Required action:
Take the line containing "Geçersiz seçim, tekrar" and every line after it to the end of the data, and write them out exactly as they appear.

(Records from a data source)
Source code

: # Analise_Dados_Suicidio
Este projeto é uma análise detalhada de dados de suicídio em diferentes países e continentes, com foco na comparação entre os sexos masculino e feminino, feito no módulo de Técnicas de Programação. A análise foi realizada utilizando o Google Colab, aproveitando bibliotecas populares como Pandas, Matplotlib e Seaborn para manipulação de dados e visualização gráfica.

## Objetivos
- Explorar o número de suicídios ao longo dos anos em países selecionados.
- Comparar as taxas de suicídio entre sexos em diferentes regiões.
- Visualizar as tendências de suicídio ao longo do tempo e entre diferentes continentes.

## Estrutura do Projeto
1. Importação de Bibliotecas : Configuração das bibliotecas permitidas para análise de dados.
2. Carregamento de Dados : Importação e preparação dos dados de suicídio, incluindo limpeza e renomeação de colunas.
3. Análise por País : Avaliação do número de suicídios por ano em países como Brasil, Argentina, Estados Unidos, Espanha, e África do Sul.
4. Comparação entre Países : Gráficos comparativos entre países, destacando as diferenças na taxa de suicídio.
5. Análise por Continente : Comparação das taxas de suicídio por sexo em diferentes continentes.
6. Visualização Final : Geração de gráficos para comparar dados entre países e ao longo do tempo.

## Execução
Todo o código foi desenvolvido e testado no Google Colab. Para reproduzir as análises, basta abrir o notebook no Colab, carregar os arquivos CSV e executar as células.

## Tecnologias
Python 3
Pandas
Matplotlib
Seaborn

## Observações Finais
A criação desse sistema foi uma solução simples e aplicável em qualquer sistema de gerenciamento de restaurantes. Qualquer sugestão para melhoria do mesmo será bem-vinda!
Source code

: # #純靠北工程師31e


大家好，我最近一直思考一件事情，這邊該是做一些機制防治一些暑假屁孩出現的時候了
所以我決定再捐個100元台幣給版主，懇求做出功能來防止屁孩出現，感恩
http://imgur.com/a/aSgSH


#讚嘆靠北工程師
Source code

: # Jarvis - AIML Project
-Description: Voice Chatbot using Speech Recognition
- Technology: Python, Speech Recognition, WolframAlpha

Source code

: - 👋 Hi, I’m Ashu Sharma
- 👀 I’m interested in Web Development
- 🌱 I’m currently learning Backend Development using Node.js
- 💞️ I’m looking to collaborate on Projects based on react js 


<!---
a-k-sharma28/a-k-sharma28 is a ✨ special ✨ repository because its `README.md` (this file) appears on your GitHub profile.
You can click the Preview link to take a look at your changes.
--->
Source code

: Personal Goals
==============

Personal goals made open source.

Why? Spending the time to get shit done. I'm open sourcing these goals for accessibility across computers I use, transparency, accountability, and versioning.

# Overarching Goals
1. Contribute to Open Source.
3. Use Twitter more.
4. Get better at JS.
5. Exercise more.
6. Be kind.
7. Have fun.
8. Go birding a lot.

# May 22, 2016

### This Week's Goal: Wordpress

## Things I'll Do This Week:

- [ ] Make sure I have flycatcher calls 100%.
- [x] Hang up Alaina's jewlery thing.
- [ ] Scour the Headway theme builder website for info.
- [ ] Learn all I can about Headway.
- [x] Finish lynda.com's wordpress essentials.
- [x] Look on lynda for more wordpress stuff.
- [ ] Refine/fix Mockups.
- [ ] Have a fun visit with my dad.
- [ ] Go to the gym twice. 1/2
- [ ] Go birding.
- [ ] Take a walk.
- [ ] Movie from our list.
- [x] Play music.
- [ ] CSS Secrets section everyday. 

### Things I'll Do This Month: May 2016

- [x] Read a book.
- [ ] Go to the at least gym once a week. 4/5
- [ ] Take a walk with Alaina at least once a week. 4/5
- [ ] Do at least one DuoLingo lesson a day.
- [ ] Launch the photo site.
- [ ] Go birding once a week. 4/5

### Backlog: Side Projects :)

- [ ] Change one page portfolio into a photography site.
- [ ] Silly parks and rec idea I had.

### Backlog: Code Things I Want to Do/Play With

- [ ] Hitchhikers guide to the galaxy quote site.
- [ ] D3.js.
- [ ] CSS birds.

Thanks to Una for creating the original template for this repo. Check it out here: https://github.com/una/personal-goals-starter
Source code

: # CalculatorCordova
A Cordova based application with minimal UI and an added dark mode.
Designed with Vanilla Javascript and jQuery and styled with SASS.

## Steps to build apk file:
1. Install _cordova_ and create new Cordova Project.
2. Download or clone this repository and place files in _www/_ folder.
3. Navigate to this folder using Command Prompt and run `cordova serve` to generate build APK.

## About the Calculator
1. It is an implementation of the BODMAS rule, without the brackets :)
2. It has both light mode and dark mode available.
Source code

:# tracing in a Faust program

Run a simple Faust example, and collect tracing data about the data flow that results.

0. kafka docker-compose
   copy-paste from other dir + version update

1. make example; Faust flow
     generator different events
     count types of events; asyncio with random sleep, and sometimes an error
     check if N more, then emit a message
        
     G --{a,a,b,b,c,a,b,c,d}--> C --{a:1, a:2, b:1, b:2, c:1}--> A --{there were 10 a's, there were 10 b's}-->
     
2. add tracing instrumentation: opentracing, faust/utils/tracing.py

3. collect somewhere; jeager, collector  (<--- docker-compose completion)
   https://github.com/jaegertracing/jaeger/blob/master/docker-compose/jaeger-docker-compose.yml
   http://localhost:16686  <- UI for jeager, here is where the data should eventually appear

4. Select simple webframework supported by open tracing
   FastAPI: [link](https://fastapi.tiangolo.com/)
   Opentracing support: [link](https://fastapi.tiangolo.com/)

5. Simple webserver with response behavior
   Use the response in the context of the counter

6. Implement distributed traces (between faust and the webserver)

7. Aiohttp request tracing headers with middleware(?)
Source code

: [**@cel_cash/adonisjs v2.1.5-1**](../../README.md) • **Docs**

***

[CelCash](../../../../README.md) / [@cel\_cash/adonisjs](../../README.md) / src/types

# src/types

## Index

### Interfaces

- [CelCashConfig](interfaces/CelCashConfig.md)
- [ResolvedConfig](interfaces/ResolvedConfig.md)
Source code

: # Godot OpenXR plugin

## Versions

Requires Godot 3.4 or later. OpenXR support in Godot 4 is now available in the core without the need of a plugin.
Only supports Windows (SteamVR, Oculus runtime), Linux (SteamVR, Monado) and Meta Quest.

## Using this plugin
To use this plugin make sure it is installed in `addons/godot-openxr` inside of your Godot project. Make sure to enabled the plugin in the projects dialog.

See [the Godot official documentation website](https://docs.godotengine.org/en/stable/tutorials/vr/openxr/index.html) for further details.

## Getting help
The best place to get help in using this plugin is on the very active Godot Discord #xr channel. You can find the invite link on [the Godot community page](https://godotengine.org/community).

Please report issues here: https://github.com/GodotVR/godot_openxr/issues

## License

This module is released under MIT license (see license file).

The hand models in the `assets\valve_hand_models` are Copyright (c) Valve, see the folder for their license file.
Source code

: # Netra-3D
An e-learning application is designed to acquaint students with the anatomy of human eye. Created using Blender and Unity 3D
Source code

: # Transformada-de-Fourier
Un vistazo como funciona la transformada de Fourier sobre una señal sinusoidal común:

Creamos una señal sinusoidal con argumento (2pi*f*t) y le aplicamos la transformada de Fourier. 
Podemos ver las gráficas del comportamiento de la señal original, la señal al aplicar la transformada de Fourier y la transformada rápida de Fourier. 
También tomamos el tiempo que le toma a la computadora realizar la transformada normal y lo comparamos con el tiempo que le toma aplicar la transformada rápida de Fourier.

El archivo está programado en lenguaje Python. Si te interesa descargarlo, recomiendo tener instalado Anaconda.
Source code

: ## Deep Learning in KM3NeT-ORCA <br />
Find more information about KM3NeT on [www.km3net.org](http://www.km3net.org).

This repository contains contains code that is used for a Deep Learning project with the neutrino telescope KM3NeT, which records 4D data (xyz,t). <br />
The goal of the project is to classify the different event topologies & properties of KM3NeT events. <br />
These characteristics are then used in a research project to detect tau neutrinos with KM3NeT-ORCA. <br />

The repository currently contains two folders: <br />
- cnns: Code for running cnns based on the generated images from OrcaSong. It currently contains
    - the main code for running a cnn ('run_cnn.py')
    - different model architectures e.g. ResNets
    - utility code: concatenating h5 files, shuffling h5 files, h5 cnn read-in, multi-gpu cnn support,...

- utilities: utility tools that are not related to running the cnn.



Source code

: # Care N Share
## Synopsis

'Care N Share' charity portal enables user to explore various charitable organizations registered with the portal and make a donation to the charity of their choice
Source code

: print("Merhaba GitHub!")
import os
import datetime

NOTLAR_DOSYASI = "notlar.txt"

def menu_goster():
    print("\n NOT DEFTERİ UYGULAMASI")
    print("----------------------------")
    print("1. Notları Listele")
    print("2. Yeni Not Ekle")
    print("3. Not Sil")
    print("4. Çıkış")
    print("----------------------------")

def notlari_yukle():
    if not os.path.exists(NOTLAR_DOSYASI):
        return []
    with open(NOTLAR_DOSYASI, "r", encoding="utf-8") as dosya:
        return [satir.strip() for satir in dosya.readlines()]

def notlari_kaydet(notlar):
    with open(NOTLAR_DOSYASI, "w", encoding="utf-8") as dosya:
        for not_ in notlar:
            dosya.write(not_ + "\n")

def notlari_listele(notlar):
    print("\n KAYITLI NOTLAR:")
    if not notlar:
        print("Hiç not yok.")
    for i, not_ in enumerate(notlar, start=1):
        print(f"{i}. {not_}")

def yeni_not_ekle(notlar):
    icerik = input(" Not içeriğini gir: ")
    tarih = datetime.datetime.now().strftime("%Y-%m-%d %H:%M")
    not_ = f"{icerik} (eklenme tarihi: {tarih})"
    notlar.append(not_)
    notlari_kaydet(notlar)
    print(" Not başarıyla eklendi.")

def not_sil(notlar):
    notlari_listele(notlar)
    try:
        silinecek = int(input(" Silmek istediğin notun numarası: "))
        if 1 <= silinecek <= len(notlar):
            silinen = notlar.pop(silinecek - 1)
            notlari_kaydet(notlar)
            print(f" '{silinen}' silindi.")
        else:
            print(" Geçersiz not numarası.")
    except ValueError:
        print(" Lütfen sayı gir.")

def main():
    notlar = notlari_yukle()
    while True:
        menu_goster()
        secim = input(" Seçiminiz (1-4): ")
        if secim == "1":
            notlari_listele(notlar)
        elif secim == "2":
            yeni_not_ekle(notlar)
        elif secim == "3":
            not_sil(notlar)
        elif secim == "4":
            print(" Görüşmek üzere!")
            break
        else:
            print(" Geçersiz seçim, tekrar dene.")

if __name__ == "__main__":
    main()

Solution below:
            print(" Geçersiz seçim, tekrar dene.")

if __name__ == "__main__":
    main()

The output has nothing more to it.